PHP-based data warehouse receiving Program (2): php-based data warehouse receiving program

Source: Internet
Author: User

PHP-based data warehouse receiving Program (2): php-based data warehouse receiving program

In the previous article, the Program for collecting data into the database based on PHP (ii) mentions the list data on the news information page. Next, let's talk about the specific content of the collected news.

This is the final data table of the previous blog:

The next step is to read the URL to be collected from the database and capture the page.

Create a content table

However, you must note that you cannot use the incremental method of id collection URL, because IDs in the data table may be intermittent, such as id = 9, id = 11, when id = 10 is collected, the URL is blank, which may result in empty fields being collected.

One technique used here is the database query statement. When we collect the first piece of data, we can determine whether there is an id number greater than this id in the database.
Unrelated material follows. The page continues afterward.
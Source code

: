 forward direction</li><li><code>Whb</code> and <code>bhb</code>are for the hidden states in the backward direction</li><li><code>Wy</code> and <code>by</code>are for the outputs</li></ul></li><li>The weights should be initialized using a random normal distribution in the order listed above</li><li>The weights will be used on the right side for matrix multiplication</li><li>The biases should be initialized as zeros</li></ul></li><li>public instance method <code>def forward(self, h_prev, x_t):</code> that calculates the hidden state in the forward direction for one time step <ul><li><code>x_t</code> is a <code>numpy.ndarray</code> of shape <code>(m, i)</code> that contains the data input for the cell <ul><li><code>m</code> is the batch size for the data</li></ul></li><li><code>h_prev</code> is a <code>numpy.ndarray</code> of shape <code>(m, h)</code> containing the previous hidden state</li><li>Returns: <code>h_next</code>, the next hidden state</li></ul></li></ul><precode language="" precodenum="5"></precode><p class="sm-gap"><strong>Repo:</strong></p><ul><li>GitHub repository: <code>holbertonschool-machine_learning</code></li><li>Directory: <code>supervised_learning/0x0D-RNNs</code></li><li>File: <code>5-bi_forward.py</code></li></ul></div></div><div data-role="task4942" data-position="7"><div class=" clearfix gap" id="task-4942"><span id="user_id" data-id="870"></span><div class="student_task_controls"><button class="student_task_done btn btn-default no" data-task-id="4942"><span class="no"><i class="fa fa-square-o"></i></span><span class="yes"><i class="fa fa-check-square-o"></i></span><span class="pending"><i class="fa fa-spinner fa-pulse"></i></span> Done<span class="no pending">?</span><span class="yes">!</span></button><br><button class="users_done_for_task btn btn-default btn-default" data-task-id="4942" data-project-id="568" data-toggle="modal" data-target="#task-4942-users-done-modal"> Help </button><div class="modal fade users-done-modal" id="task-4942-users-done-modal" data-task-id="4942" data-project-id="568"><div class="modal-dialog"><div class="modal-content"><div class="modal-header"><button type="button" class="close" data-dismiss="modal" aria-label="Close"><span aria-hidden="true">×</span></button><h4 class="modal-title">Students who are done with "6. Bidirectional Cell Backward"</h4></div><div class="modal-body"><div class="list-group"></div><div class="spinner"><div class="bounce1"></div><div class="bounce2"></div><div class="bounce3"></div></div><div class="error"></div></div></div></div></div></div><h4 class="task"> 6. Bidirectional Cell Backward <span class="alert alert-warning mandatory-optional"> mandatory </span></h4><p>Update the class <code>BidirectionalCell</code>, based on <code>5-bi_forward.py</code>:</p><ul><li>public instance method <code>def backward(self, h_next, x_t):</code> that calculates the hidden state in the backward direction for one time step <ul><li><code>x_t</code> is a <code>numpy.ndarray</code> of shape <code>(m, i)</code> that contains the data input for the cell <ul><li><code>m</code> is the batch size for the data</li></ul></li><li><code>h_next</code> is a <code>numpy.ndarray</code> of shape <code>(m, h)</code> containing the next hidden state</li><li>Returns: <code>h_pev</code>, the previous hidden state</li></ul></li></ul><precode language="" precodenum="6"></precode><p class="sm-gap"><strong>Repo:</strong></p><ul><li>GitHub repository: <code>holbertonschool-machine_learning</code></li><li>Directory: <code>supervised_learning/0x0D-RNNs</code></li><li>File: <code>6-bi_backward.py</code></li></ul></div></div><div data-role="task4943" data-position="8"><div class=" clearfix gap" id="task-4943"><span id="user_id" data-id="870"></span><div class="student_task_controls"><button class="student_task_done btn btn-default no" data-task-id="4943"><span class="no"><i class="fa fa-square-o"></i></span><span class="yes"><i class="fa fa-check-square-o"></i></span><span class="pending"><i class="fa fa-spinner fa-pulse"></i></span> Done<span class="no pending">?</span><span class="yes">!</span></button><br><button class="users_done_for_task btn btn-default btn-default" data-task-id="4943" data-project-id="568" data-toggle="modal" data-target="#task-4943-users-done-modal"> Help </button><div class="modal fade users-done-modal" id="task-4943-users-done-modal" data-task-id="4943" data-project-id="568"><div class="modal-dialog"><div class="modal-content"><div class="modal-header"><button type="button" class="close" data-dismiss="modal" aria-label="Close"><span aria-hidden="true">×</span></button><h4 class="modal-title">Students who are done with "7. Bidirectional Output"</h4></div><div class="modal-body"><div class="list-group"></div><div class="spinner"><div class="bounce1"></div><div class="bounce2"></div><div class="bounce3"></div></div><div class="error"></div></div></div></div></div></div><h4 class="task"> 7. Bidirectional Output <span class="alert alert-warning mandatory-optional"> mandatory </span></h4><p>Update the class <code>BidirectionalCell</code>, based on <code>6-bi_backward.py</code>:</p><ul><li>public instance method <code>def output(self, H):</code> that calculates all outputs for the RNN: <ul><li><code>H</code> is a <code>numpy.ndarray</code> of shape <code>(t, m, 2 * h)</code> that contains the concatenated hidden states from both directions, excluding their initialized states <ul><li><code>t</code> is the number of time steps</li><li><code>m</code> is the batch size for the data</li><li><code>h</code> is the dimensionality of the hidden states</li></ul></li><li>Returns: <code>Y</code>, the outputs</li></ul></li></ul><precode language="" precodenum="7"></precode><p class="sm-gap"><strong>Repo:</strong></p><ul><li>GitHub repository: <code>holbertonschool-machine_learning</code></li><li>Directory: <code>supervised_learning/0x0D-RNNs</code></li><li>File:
If so, read one, the query information already exists.

The Code is as follows:

<? Php include_once ("conn. php "); $ id = (int) $ _ GET ['id']; $ SQL =" select * from list where id = $ id "; $ result = mysql_query ($ SQL); $ row = mysql_fetch_array ($ result); // obtain the corresponding url address $ content = file_get_contents ($ row ['url']); $ pattern = "/<dd class = \" dataWrap \ "> (. *) <\/dd>/iUs "; preg_match ($ pattern, $ content, $ info); // obtain the information to store info echo $ title = $ row [1]. "<br/>"; echo $ content = $ info [0]. "

In this way, the news content we want will be collected into the database. Next we only need to sort out some data styles.


How can php programmers master data collection?

Common php data collection techniques:

1. Skills in Data Extraction Using Regular Expressions: Key Steps for extracting content
2. skillful character encoding conversion analysis technology: Compatibility management and data validity control
3. Skilled data warehouse receiving and Sorting Technology: storage and management of collected content, including databases, files, and progress
4. Data Mining and website crawling technology: analyzes the website structure, simplifies crawling techniques, and improves efficiency
5. Anti-collection processing technology: Anti-collection technology designed for objects with anti-collection targets
6. multi-server concurrent Collection Management Technology: working methods to improve efficiency
7. Data collation and analysis technology: Check for missing data to verify data correctness and effectiveness
8. Self-identity protection technology: Self-Information Protection

PHP collection warehouse receiving Problems

Php has the $ nr = implode ('#', $ arr) method.
However, the above is composed of "content 1 # Content 2", without the last #, if necessary
$ Nr = implode ('#', $ arr ).'#'

The stupid method is to use
Foreach ($ arr as $ vl ){
$ Nr. = $ vl ."#";
}
References: $

Contact Us

The content source of this page is from Internet, which doesn't represent Alibaba Cloud's opinion; products and services mentioned on that page don't have any relationship with Alibaba Cloud. If the content of the page makes you feel confusing, please write us an email, we will handle the problem within 5 days after receiving your email.

If you find any instances of plagiarism from the community, please send an email to: info-contact@alibabacloud.com and provide relevant evidence. A staff member will contact you within 5 working days.

A Free Trial That Lets You Build Big!

Start building with 50+ products and up to 12 months usage for Elastic Compute Service

  • Sales Support

    1 on 1 presale consultation

  • After-Sales Support

    24/7 Technical Support 6 Free Tickets per Quarter Faster Response

  • Alibaba Cloud offers highly flexible support services tailored to meet your exact needs.